- _Instructions for the task_: For this exercise, reproduce the entries below exactly, but only from the line containing "If you encounter" through the line containing "The script was created using a knowledge cut-off of 2023.", both included.

- _Data_:
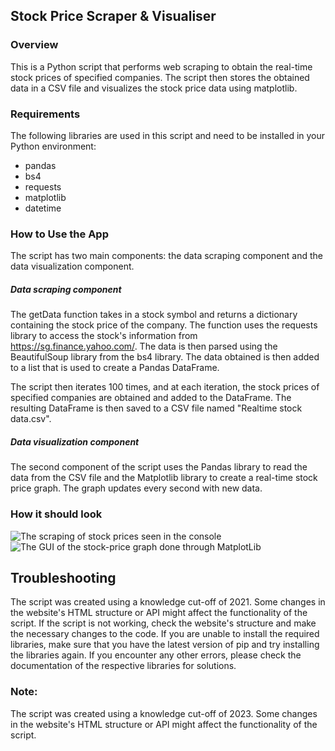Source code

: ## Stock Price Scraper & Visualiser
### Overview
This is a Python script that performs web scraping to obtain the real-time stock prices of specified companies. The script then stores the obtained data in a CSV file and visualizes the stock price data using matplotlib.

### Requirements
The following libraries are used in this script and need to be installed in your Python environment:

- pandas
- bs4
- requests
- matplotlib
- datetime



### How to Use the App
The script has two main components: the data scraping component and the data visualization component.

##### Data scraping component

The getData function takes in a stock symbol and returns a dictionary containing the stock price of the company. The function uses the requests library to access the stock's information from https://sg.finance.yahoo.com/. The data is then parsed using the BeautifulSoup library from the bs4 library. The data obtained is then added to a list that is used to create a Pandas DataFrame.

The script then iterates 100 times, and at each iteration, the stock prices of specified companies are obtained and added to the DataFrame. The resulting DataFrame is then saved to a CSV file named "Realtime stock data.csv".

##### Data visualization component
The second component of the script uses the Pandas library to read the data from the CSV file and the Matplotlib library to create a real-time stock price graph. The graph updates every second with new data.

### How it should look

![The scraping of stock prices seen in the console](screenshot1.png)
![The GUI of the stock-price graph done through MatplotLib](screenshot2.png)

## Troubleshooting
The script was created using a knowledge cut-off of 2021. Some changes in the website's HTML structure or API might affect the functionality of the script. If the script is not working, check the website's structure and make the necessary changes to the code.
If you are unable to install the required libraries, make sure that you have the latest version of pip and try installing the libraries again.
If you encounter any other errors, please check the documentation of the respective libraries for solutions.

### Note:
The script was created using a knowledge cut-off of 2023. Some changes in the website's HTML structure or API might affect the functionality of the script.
--
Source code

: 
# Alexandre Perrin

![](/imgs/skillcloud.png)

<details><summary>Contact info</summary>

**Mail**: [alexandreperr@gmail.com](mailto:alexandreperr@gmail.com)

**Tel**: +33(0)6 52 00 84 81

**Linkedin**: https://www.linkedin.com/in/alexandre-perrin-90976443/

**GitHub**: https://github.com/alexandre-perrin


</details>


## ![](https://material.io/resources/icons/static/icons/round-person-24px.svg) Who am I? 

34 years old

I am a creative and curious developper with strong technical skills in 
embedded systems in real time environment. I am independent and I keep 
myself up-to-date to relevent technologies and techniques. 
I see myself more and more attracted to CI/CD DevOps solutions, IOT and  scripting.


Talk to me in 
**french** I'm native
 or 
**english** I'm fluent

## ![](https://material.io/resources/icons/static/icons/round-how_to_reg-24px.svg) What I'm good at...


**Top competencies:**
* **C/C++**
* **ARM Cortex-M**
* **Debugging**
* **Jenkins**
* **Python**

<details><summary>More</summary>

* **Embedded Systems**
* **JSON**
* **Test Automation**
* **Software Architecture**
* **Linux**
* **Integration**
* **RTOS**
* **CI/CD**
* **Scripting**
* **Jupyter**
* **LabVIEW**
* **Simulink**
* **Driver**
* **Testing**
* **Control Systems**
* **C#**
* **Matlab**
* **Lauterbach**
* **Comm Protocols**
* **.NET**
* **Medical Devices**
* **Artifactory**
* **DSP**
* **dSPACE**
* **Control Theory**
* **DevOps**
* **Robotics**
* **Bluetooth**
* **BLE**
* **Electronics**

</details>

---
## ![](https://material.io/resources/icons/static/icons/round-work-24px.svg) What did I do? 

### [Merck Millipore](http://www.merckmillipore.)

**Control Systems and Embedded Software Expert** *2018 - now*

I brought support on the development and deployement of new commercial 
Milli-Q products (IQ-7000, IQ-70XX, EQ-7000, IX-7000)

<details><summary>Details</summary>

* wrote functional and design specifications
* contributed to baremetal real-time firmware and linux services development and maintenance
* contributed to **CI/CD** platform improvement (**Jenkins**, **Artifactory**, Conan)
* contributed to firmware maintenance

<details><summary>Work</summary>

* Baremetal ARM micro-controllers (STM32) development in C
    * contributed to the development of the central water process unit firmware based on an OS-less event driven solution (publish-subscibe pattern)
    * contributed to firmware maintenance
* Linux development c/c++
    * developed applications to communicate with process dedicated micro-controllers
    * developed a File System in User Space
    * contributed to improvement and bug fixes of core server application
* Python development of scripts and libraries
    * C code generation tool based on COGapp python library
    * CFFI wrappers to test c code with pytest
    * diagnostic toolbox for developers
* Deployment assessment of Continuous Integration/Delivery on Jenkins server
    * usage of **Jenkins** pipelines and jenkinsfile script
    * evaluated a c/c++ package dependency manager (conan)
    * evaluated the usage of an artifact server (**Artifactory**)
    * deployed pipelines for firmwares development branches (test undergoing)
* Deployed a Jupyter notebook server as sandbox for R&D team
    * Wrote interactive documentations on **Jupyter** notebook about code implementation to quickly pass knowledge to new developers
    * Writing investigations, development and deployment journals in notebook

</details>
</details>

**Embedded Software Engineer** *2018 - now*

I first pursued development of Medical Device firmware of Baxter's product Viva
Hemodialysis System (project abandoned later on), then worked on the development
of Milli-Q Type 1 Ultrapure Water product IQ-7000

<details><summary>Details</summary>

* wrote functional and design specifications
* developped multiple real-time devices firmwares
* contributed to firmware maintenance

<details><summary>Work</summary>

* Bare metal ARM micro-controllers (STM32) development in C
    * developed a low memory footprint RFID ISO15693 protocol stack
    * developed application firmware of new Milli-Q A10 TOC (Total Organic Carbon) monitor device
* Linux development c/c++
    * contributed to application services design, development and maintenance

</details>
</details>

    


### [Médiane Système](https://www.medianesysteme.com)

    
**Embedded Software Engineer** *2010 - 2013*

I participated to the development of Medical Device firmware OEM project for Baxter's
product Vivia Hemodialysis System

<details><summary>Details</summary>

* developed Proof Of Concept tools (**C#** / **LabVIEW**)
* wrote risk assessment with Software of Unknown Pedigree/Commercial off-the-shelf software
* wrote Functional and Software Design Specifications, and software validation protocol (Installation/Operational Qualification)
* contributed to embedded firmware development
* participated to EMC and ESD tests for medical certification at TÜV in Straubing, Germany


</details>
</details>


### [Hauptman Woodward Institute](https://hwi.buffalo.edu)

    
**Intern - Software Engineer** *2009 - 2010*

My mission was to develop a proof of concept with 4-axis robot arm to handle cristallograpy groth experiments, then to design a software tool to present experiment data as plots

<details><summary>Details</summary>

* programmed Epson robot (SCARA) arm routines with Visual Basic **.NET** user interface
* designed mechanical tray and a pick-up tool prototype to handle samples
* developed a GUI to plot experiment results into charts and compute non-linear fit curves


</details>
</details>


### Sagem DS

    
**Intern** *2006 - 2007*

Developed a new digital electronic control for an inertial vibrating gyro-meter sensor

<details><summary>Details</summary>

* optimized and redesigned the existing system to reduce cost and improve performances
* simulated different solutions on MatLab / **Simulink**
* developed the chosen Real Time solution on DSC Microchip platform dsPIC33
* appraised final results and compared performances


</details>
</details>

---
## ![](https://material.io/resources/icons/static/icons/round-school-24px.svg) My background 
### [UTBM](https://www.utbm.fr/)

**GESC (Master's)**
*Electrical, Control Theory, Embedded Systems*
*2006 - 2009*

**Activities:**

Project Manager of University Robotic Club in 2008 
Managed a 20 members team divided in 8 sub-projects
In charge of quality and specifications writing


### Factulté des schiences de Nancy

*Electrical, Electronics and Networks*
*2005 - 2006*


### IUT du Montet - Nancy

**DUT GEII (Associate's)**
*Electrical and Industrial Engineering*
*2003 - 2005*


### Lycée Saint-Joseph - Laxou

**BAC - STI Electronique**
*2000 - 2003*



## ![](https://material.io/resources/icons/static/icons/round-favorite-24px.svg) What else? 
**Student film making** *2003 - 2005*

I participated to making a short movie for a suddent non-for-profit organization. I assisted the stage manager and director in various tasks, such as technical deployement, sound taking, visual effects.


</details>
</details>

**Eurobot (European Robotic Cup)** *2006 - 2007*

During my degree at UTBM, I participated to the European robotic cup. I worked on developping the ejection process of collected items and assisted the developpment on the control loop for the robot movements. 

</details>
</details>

- _Exercise output_:
If you encounter any other errors, please check the documentation of the respective libraries for solutions.

### Note:
The script was created using a knowledge cut-off of 2023. Some changes in the website's HTML structure or API might affect the functionality of the script.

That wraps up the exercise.